Neuropsychiatric disorders afflict more than 20% of the global population, resulting enormous personal and societal burdens, including trillions of dollars in total costs. Despite its prevalence and widespread impact, the development of drugs to treat neuropsychiatric diseases significantly lags behind other disease areas. This gap is due primarily to the fact that so few candidate drugs ever make it to the clinic; the average lag time for those that do make it is 13 years, further exacerbating the problem. The success rate for psychiatric drugs is historically low, even as financial investments in the area rise. Developing safe and effective drugs for neuropsychiatric disorders is inherently difficult, as it relies on characterizing the behavioral phenotypes of animal models. Current approaches to this are low-throughput, unreliable, expensive, and minimally informative. Most methods attempt to reduce complex behaviors that depend upon many neural circuits into one or a few quantifiable metrics, which are then used to predict how the candidates will impact the even more complex human nervous system. Syllable Life Sciences was founded on the vision of improving the way we measure and interpret changes in the behavior in the lab to improve pre-clinical drug development. To address this challenge, we have developed a behavioral analysis platform called Motion Sequencing (MoSeq). MoSeq combines machine vision and unsupervised machine learning techniques to objectively identify a set of stereotyped three-dimensional behavioral motifs (rears, turns, head-bobs, runs, pauses, etc.) that encapsulates all the spontaneous actions of mice within a particular experiment. In addition to revealing which motif (termed a ?behavioral syllable?) is expressed at each moment, MoSeq identifies the statistics that govern how syllables transition from one to anther over time (?behavioral grammar?). Using MoSeq, therefore, we can comprehensively and quantitatively profile rodent behavior. Our previous work demonstrates that MoSeq directly reflects ongoing brain activity in psychiatry- relevant brain circuits, and that it may significantly outperform more standard methods of phenotyping drug effects in mice. In this SBIR Phase I project, we propose to extend the capabilities of MoSeq and explicitly demonstrate its translational value. Specifically, in Aim 1 we will expand the purview of MoSeq to include neuropsychiatry-relevant circuits;
in Aim 2 we will build a behavioral space that describes relationships among drugs spanning the current psychopharmacopeia; and in Aim 3 we will demonstrate the clinical utility of MoSeq by using it to predict clinical trial outcomes.
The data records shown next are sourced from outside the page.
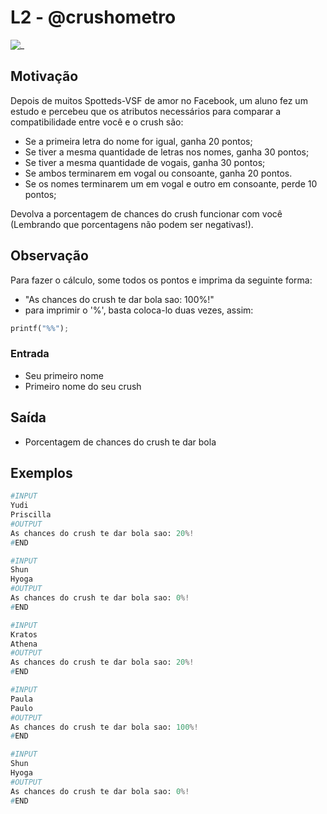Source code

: # L2 - @crushometro

![_](https://raw.githubusercontent.com/qxcodefup/arcade/master/base/crushometro/cover.jpg)

## Motivação

Depois de muitos Spotteds-VSF de amor no Facebook, um aluno fez um estudo e percebeu que os atributos necessários para comparar a compatibilidade entre você e o crush são:

- Se a primeira letra do nome for igual, ganha 20 pontos;
- Se tiver a mesma quantidade de letras nos nomes, ganha 30 pontos;
- Se tiver a mesma quantidade de vogais, ganha 30 pontos;
- Se ambos terminarem em vogal ou consoante, ganha 20 pontos.
- Se os nomes terminarem um em vogal e outro em consoante, perde 10 pontos;

Devolva a porcentagem de chances do crush funcionar com você (Lembrando que porcentagens não podem ser negativas!).

## Observação

Para fazer o cálculo, some todos os pontos e imprima da seguinte forma:

- "As chances do crush te dar bola sao: 100%!"
- para imprimir o '%', basta coloca-lo duas vezes, assim:

``` py
printf("%%");
```

### Entrada

* Seu primeiro nome
* Primeiro nome do seu crush

## Saída

* Porcentagem de chances do crush te dar bola

## Exemplos

``` py
#INPUT
Yudi
Priscilla
#OUTPUT
As chances do crush te dar bola sao: 20%!
#END
```

```py
#INPUT
Shun
Hyoga
#OUTPUT
As chances do crush te dar bola sao: 0%!
#END
```

```py
#INPUT
Kratos
Athena
#OUTPUT
As chances do crush te dar bola sao: 20%!
#END
```

```py
#INPUT
Paula
Paulo
#OUTPUT
As chances do crush te dar bola sao: 100%!
#END
```

```py
#INPUT
Shun
Hyoga
#OUTPUT
As chances do crush te dar bola sao: 0%!
#END
```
This project will lay essential groundwork for revolutionizing the preclinical pipeline for neuro- and psychotherapeutics.
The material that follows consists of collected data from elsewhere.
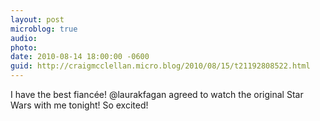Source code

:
 ```yaml
---
layout: post
microblog: true
audio: 
photo: 
date: 2010-08-14 18:00:00 -0600
guid: http://craigmcclellan.micro.blog/2010/08/15/t21192808522.html
---
```

I have the best fiancée!  @laurakfagan agreed to watch the original Star Wars with me tonight! So excited!
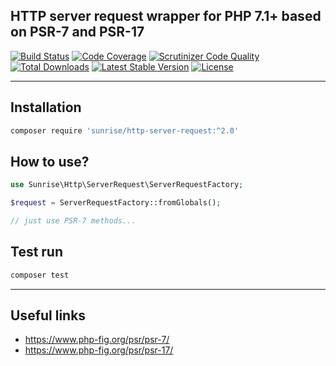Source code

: ## HTTP server request wrapper for PHP 7.1+ based on PSR-7 and PSR-17

[![Build Status](https://circleci.com/gh/sunrise-php/http-server-request.svg?style=shield)](https://circleci.com/gh/sunrise-php/http-server-request)
[![Code Coverage](https://scrutinizer-ci.com/g/sunrise-php/http-server-request/badges/coverage.png?b=master)](https://scrutinizer-ci.com/g/sunrise-php/http-server-request/?branch=master)
[![Scrutinizer Code Quality](https://scrutinizer-ci.com/g/sunrise-php/http-server-request/badges/quality-score.png?b=master)](https://scrutinizer-ci.com/g/sunrise-php/http-server-request/?branch=master)
[![Total Downloads](https://poser.pugx.org/sunrise/http-server-request/downloads?format=flat)](https://packagist.org/packages/sunrise/http-server-request)
[![Latest Stable Version](https://poser.pugx.org/sunrise/http-server-request/v/stable?format=flat)](https://packagist.org/packages/sunrise/http-server-request)
[![License](https://poser.pugx.org/sunrise/http-server-request/license?format=flat)](https://packagist.org/packages/sunrise/http-server-request)

---

## Installation

```bash
composer require 'sunrise/http-server-request:^2.0'
```

## How to use?

```php
use Sunrise\Http\ServerRequest\ServerRequestFactory;

$request = ServerRequestFactory::fromGlobals();

// just use PSR-7 methods...
```

## Test run

```bash
composer test
```

---

## Useful links

* https://www.php-fig.org/psr/psr-7/
* https://www.php-fig.org/psr/psr-17/
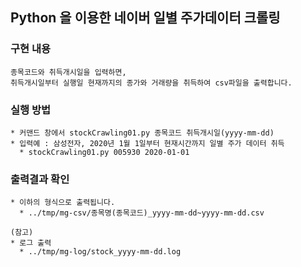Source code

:## Python 을 이용한 네이버 일별 주가데이터 크롤링



### 구현 내용
```
종목코드와 취득개시일을 입력하면, 
취득개시일부터 실행일 현재까지의 종가와 거래량을 취득하여 csv파일을 출력합니다.
```

### 실행 방법
```
* 커맨드 창에서 stockCrawling01.py 종목코드 취득개시일(yyyy-mm-dd)
* 입력예 : 삼성전자, 2020년 1월 1일부터 현재시간까지 일별 주가 데이터 취득
  * stockCrawling01.py 005930 2020-01-01
```

### 출력결과 확인
```
* 이하의 형식으로 출력됩니다.
  * ../tmp/mg-csv/종목명(종목코드)_yyyy-mm-dd~yyyy-mm-dd.csv
```

```
(참고)
* 로그 출력
  * ../tmp/mg-log/stock_yyyy-mm-dd.log
```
Syllable Life Sciences is committed to addressing key preclinical bottlenecks that hinder neuropsychiatric drug development. Key to this is to develop more efficient and accurate ways to identify and measure drug impact on behavior in model systems. Motion Sequencing (MoSeq) integrates state-of-the-art 3D cameras and novel machine learning techniques to track changes in rodent behavior in response to drug, and it does so with unprecedented levels of accuracy and temporal resolution. The current proposal details plans to expand the capabilities of MoSeq and explicitly demonstrate its translational value for psychiatric drug development.